Read. React. Repeat.

Saturday, February 21, 2004

droppin' mad english
You may recall OhmyNews, the innovative Korean news website that relies on the average person on the street to provide their news stories. As the operation has hit its fourth anniversary, it's gained legitimacy in Korea as a respected news source, and has now rolled out an English-language version of the site.

Yi Sang Ho's essay celebrating OhmyNews' birthday makes a big deal out of the site's unconventionality, identifying it as the reason for its rapid success:

Saying someone has manners (beoreut itda) or does not have manners (beoreut eopda) relates to the traditional East Asian concept of propriety (ye, li), which stipulates strict hierarchal classifications and was created to support the feudalist government. Of course Confucius also presented us with a concept of reconciliation and unity through music (ak, yue), but all that gets applied today is "strict" propriety.

This kind of propriety is the strictest with people lower on the hierarchy, and behavior that does not meet with those regulations is said to have "no manners." The problem with discussion about manners is that it hinders normal communication between different levels in the hierarchy, and functions to keep people from speaking out. Organizations operate with subordinates maintaining their silence, while their superiors issue orders from above.

This same social structure ended up being applied to the media as well, media that should speak out. Power came to be regarded as identical to one's seniors, and "media that says it like it is" became outlets that lacked manners. In the history of the Korean news media, only sources willing to risk being silenced spoke up to power and authority, and that's why the media started minding its manners.

Ever mindful of its manners, the media unwillingly came to stand on the side of power and authority and speak on its behalf. Speaking for power and authority for so long meant that the media also became part of the powers that be, and now it fabricates its own argument for maintaining that power. Forget about speaking out – the media was no longer even able to say what it had to...

I hope OhmyNews remains a medium that has no manners. It needs to be more than a news outlet that just says what it says and then forgets about it. It has to be a source that actively speaks up, all the time, about everything.

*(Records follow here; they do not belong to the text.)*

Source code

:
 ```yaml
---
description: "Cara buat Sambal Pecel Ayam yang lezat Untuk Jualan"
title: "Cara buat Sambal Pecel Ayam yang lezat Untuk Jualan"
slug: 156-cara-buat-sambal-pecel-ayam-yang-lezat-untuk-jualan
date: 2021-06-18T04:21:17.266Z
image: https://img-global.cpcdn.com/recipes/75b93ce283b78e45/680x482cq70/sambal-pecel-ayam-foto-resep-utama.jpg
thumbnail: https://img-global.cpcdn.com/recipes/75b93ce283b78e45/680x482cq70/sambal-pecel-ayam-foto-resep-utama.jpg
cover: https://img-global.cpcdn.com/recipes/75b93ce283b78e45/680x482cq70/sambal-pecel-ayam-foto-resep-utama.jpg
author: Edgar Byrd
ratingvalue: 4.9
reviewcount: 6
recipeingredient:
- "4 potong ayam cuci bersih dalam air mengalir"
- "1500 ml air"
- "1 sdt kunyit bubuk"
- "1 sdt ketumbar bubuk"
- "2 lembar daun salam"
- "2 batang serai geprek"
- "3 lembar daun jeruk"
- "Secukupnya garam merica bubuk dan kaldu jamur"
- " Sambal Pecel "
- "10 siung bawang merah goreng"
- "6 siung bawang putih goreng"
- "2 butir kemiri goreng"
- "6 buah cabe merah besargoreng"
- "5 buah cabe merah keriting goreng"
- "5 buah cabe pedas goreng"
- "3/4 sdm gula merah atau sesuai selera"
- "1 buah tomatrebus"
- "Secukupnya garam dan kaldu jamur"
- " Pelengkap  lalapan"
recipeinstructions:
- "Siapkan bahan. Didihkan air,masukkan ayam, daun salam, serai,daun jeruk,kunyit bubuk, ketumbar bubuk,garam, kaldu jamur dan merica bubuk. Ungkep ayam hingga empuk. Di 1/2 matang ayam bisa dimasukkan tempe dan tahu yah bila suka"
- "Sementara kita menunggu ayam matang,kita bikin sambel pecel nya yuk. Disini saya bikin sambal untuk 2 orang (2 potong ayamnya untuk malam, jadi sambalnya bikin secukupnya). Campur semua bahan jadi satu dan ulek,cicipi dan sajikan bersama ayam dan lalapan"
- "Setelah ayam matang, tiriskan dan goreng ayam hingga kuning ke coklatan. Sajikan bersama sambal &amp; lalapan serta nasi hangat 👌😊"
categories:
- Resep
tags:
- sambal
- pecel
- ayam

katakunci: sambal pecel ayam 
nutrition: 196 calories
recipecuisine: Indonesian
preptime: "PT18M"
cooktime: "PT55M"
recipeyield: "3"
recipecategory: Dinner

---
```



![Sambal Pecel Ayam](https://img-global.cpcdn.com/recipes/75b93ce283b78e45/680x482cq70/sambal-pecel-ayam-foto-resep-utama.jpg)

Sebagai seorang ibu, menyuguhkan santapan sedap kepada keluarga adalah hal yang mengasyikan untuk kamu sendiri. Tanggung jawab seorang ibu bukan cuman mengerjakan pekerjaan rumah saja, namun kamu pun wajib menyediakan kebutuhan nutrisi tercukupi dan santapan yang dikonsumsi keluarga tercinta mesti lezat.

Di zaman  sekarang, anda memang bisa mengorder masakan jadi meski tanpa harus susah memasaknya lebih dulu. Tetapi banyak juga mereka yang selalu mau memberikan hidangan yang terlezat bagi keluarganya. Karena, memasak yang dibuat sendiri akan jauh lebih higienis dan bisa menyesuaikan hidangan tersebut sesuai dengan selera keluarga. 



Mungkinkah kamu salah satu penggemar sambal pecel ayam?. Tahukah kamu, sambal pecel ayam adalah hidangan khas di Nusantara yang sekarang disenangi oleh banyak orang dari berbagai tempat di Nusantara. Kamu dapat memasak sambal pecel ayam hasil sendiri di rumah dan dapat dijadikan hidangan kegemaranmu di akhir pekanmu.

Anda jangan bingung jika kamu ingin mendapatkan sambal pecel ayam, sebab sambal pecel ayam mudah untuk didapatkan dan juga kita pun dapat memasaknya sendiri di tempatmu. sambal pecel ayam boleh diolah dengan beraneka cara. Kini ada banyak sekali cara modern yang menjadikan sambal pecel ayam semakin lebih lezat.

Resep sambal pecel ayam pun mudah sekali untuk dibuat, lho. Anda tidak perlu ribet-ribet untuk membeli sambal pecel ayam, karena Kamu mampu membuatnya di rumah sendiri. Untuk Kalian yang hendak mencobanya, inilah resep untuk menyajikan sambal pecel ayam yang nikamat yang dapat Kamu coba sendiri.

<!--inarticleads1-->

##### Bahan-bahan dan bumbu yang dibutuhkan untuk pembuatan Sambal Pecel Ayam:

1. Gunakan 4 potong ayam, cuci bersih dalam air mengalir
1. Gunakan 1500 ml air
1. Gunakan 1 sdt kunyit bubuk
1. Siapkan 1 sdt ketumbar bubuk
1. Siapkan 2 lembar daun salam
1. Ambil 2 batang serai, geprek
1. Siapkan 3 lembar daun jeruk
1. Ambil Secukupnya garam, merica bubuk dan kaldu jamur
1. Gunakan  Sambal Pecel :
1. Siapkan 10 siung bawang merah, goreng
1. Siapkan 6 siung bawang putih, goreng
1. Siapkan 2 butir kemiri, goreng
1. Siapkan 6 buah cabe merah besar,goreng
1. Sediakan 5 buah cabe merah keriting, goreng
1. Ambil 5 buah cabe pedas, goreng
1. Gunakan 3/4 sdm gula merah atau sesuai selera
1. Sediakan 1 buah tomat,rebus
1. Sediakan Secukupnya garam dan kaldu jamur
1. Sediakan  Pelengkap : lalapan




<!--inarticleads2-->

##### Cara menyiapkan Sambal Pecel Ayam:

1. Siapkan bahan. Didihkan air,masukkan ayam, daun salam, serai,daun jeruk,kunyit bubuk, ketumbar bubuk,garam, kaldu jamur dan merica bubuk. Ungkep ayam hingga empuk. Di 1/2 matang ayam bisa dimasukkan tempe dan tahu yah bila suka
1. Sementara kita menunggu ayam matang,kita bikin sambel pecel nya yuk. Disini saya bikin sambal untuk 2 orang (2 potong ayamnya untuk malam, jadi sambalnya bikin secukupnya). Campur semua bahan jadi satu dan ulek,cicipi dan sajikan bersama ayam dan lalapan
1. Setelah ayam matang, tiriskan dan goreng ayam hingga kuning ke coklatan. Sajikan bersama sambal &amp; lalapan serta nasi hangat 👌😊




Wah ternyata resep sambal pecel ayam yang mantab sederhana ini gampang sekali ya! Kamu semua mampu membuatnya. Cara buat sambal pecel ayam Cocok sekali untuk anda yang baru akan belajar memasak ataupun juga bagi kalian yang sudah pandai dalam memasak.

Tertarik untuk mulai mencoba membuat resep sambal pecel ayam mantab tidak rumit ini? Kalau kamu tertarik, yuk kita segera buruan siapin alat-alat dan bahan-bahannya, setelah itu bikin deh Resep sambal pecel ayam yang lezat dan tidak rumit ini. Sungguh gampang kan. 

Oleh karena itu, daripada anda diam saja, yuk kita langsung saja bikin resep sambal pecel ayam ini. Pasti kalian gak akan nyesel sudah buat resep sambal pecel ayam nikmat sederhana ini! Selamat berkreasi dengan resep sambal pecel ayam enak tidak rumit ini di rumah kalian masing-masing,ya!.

What I said before about why OhmyNews resonates in Korea still applies, and Yi's comments reinforce that. Despite what most people probably think, I don't think American, or most Western, media behaves the same way, and so I question if OhmyNews' model would even be necessary here. A bedrock of American political culture is a free, and even adversarial, press; accomodation in the media is generally sniffed out right away.

UPDATE: It looks like the English language edition is just the tip of the iceberg. Poynter's Steve Outing reports that OhmyNews is angling to spread its citizen-journalist model throughout the globe. It's ambitious, and a good test as to whether something that's worked so well in Korea's political culture will gain favor in other countries.